Volunteer in Training Program

The Volunteer in Training (ViT) Program is designed to train incoming volunteers to work shifts in the Georgetown University Maker Hub. ViT’s will learn Maker Hub systems and policies, practice hands-on skills at different making stations, and hone their interpersonal skills as they shadow an experienced Maker Volunteer Parent (MVP). If becoming a Maker Hub Volunteer sounds up your alley, fill out the Volunteer Interest Form!


The ViT Program is a six week program, correlating to six shifts. For the first four weeks, the ViT will shadow their MVP at the same time each week. For the last two weeks, the ViT is encouraged to attend other shifts to learn skills from volunteers other than their MVP, however this is not required.

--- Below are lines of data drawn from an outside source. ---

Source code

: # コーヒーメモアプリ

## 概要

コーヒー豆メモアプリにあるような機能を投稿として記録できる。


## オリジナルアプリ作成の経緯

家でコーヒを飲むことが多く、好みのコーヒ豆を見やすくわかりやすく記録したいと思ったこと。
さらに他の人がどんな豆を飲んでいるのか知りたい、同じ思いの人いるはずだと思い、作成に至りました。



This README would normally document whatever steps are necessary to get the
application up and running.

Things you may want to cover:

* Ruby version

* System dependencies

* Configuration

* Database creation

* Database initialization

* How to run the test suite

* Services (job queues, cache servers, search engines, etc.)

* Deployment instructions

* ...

During each shift, the ViT will focus on a different making station in the Maker Hub. The different making stations are:

  • Woodshop
  • 3D Printers
  • Laser Cutter
  • Electronics
  • Textiles
  • Arts & Crafts
  • Print Shop


At the end of the ViT Program, students will be prepared to tackle the responsibilities of being a Maker Hub Volunteer on their own. Benefits include:

  1. A personalized keycode to the Maker Hub doors, allowing access to the Maker Hub any time Lauinger Library is open.
  2. The ability to supervise friends and other students in the Maker Hub during off hours
  3. Eligibility for the Volunteer of the Month award

Exit Interview

At the end of the program, ViT’s and MVP’s will meet with the Maker Hub Manager and/or the Operations Coordinator. The meeting will serve to provide feedback to both the ViT and MVP, receive feedback on the structure of the ViT Program, and collect orientation information from the ViT necessary to grant them a keycode and officially welcome them to the Maker Hub Volunteer team! Here are some questions that may be asked in the exit interview:

For ViT’s

  1. What is/are your project(s)? Why did you make it/them?
  2. What was your favorite station to learn about?
  3. Do you have any stations that you are still unsure of?
  4. What was an intangible skill that you picked up from your MVP?

For MVP’s

  1. How did the training sessions go?
  2. What is your ViT's greatest strength? What do you think they can work to improve?
  3. What can be improved for next semester?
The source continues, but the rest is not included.